Führungskräfte und Ressourcen kirchlicher Entwicklung

Angefragt, die Führungskraftstudie aus Sicht einer weiblichen, jungen, theologischen Führungskraft in Kirche zu kommentieren, weise ich aus meiner eigenen Tätigkeit auf “Führungskräfte” und Ressourcen hin.

Führungskraft #1: Haltungen und Kompetenzzuschreibungen verändern sich nur langsam

Beispiele zeigen, dass sich auch in Kirche Ansichten und Entscheidungen verändern.

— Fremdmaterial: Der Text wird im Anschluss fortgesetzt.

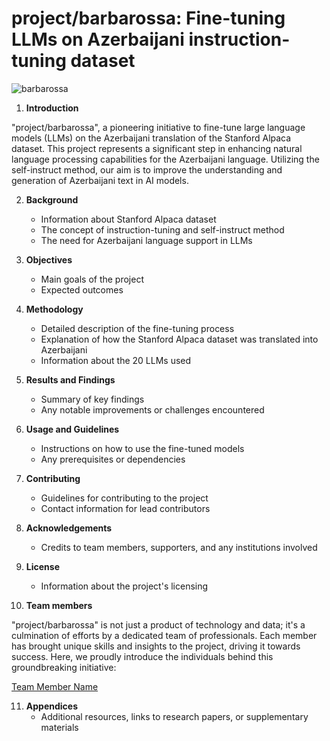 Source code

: # project/barbarossa: Fine-tuning LLMs on Azerbaijani instruction-tuning dataset

![barbarossa](https://github.com/Alas-Development-Center/project-barbarossa/assets/31247506/c4b25e4d-06a3-4d84-ac5f-0ee0f9aa49b6)


1. **Introduction**

"project/barbarossa", a pioneering initiative to fine-tune large language models (LLMs) on the Azerbaijani translation of the Stanford Alpaca dataset. This project represents a significant step in enhancing natural language processing capabilities for the Azerbaijani language. Utilizing the self-instruct method, our aim is to improve the understanding and generation of Azerbaijani text in AI models.

2. **Background**
   - Information about Stanford Alpaca dataset
   - The concept of instruction-tuning and self-instruct method
   - The need for Azerbaijani language support in LLMs

3. **Objectives**
   - Main goals of the project
   - Expected outcomes

4. **Methodology**
   - Detailed description of the fine-tuning process
   - Explanation of how the Stanford Alpaca dataset was translated into Azerbaijani
   - Information about the 20 LLMs used

5. **Results and Findings**
   - Summary of key findings
   - Any notable improvements or challenges encountered

6. **Usage and Guidelines**
   - Instructions on how to use the fine-tuned models
   - Any prerequisites or dependencies

7. **Contributing**
   - Guidelines for contributing to the project
   - Contact information for lead contributors

8. **Acknowledgements**
   - Credits to team members, supporters, and any institutions involved

9. **License**
    - Information about the project's licensing

      
10. **Team members**

"project/barbarossa" is not just a product of technology and data; it's a culmination of efforts by a dedicated team of professionals. Each member has brought unique skills and insights to the project, driving it towards success. Here, we proudly introduce the individuals behind this groundbreaking initiative:

[Team Member Name]()

11. **Appendices**
    - Additional resources, links to research papers, or supplementary materials
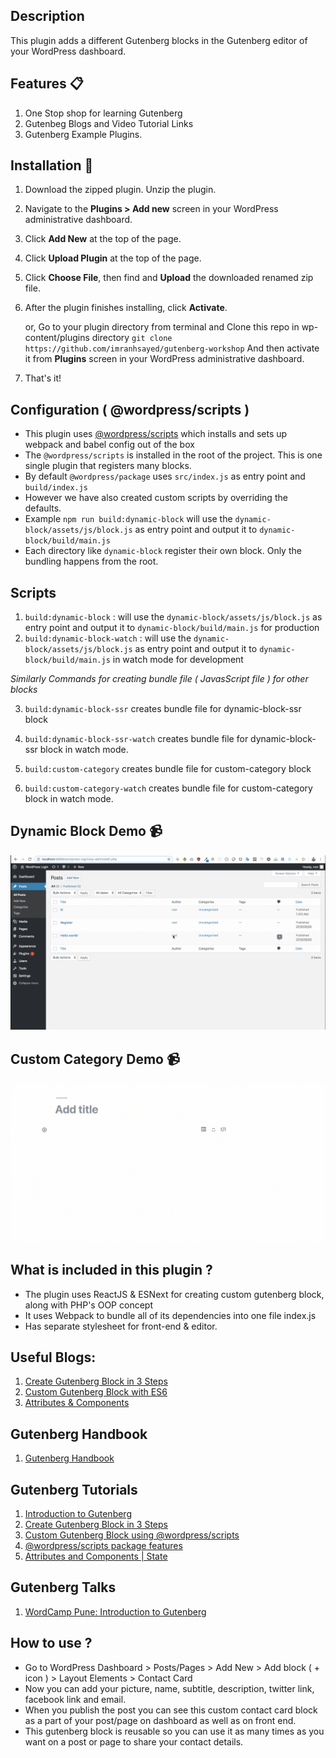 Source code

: ## Description

This plugin adds a different Gutenberg blocks in the Gutenberg editor of your WordPress dashboard. 

## Features :clipboard:

1. One Stop shop for learning Gutenberg
2. Gutenbeg Blogs and Video Tutorial Links
3. Gutenberg Example Plugins.


## Installation :wrench:

1. Download the zipped plugin. Unzip the plugin.
2. Navigate to the __Plugins > Add new__ screen in your WordPress administrative dashboard.
3. Click __Add New__ at the top of the page.
3. Click __Upload Plugin__ at the top of the page.
4. Click __Choose File__, then find and __Upload__ the downloaded renamed zip file.
5. After the plugin finishes installing, click __Activate__.

   or,
   Go to your plugin directory from terminal and Clone this repo in wp-content/plugins directory `git clone https://github.com/imranhsayed/gutenberg-workshop`
   And then activate it from __Plugins__ screen in your WordPress administrative dashboard.
6. That's it!

## Configuration ( @wordpress/scripts )

- This plugin uses [@wordpress/scripts](https://developer.wordpress.org/block-editor/packages/packages-scripts/) which installs and sets up webpack and babel config out of the box
- The `@wordpress/scripts` is installed in the root of the project. This is one single plugin that registers many blocks.
- By default `@wordpress/package` uses `src/index.js` as entry point and `build/index.js` 
- However we have also created custom scripts by overriding the defaults.
- Example `npm run build:dynamic-block` will use the `dynamic-block/assets/js/block.js` as entry point and output it to `dynamic-block/build/main.js`
- Each directory like `dynamic-block` register their own block. Only the bundling happens from the root.

## Scripts

1. `build:dynamic-block` : will use the `dynamic-block/assets/js/block.js` as entry point and output it to `dynamic-block/build/main.js` for production
2. `build:dynamic-block-watch` : will use the `dynamic-block/assets/js/block.js` as entry point and output it to `dynamic-block/build/main.js` in watch mode for development

*Similarly Commands for creating bundle file ( JavasScript file ) for other blocks*

3. `build:dynamic-block-ssr` creates bundle file for dynamic-block-ssr block
4. `build:dynamic-block-ssr-watch` creates bundle file for dynamic-block-ssr block in watch mode.

5. `build:custom-category` creates bundle file for custom-category block
6. `build:custom-category-watch` creates bundle file for custom-category block in watch mode.


## Dynamic Block Demo :video_camera:

![](dynamic-block/demo/dynamic-block.gif)

## Custom Category Demo :video_camera:
![](custom-category/demo/custom-category.gif)

## What is included in this plugin ?

- The plugin uses ReactJS & ESNext for creating custom gutenberg block, along with PHP's OOP concept
- It uses Webpack to bundle all of its dependencies into one file index.js
- Has separate stylesheet for front-end & editor.


## Useful Blogs:

1. [Create Gutenberg Block in 3 Steps](https://medium.com/@imranhsayed/create-gutenberg-block-in-3-steps-924828a2ff83)
2. [Custom Gutenberg Block with ES6](https://medium.com/@imranhsayed/custom-gutenberg-block-using-es6-webpack-babel-wordpress-scripts-7d6f185d9eb6)
3. [Attributes & Components](https://medium.com/@imranhsayed/attributes-and-components-in-gutenberg-blocks-richtext-blockcontrols-alignmenttoolbar-230910fcbd4a)

## Gutenberg Handbook

1. [Gutenberg Handbook](https://developer.wordpress.org/block-editor/)

## Gutenberg Tutorials

1. [Introduction to Gutenberg](https://youtu.be/U4sfx7vN0Iw)
2. [Create Gutenberg Block in 3 Steps](https://youtu.be/AQ10IGN2lt8)
3. [Custom Gutenberg Block using @wordpress/scripts](https://youtu.be/Pfp7mCXnhhw)
4. [@wordpress/scripts package features](https://youtu.be/wihGO8yR3Q8)
5. [Attributes and Components | State ](https://youtu.be/aH0u5NBDAeg)

## Gutenberg Talks

1. [WordCamp Pune: Introduction to Gutenberg](https://wordpress.tv/2019/06/25/imran-sayed-introduction-to-gutenberg/)

## How to use ?

- Go to WordPress Dashboard > Posts/Pages > Add New > Add block ( + icon ) > Layout Elements > Contact Card
- Now you can add your picture, name, subtitle, description, twitter link, facebook link and email.
- When you publish the post you can see this custom contact card block as a part of your post/page on dashboard as well as on front end.
- This gutenberg block is reusable so you can use it as many times as you want on a post or page to share your contact details.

Die eigenen Haltungen und Kompetenzen zu hinterfragen, bedeutet in der katholischen Kirche letztendlich auch, das Selbstverständnis von Kirche und damit verbunden die Ämterstruktur und das Weiheverständnis zu hinterfragen. In diesem Kontext ist die Frage nach der Rolle von Frauen bedeutsam. In der Gesellschaft hat sich hier viel getan. Auch wenn etwa über die Quotenregelung und deren Reichweite noch diskutiert wird, so hat sich zumindest ein Bewusstsein dafür entwickelt, dass man auf das Potenzial und die Kompetenzen von Frauen in Führungspositionen nicht verzichten kann und will.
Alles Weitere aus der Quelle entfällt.